BEGIN DATA
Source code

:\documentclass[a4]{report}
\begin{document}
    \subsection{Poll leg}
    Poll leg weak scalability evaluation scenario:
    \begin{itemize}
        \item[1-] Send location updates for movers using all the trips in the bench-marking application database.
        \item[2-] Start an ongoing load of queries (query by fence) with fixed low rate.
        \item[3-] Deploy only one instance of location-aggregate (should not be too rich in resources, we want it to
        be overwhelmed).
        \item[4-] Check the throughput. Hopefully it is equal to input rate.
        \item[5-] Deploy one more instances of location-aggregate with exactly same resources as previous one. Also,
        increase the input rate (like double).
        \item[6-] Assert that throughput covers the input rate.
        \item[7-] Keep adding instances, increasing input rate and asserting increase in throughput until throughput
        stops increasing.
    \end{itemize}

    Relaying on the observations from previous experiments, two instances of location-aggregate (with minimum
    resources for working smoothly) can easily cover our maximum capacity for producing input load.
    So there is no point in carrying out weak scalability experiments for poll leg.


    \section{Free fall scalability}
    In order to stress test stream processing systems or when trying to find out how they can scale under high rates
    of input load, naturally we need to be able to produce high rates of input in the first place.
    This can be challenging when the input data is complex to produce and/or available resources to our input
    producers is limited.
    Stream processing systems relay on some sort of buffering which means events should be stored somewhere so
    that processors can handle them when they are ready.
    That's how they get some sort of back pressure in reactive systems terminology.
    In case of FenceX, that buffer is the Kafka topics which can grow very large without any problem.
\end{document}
END DATA
TASK
Would you please give the data above again, exactly as it appears?

PROBLEM SOLUTION
Source code

:\documentclass[a4]{report}
\begin{document}
    \subsection{Poll leg}
    Poll leg weak scalability evaluation scenario:
    \begin{itemize}
        \item[1-] Send location updates for movers using all the trips in the bench-marking application database.
        \item[2-] Start an ongoing load of queries (query by fence) with fixed low rate.
        \item[3-] Deploy only one instance of location-aggregate (should not be too rich in resources, we want it to
        be overwhelmed).
        \item[4-] Check the throughput. Hopefully it is equal to input rate.
        \item[5-] Deploy one more instances of location-aggregate with exactly same resources as previous one. Also,
        increase the input rate (like double).
        \item[6-] Assert that throughput covers the input rate.
        \item[7-] Keep adding instances, increasing input rate and asserting increase in throughput until throughput
        stops increasing.
    \end{itemize}

    Relaying on the observations from previous experiments, two instances of location-aggregate (with minimum
    resources for working smoothly) can easily cover our maximum capacity for producing input load.
    So there is no point in carrying out weak scalability experiments for poll leg.


    \section{Free fall scalability}
    In order to stress test stream processing systems or when trying to find out how they can scale under high rates
    of input load, naturally we need to be able to produce high rates of input in the first place.
    This can be challenging when the input data is complex to produce and/or available resources to our input
    producers is limited.
    Stream processing systems relay on some sort of buffering which means events should be stored somewhere so
    that processors can handle them when they are ready.
    That's how they get some sort of back pressure in reactive systems terminology.
    In case of FenceX, that buffer is the Kafka topics which can grow very large without any problem.
\end{document}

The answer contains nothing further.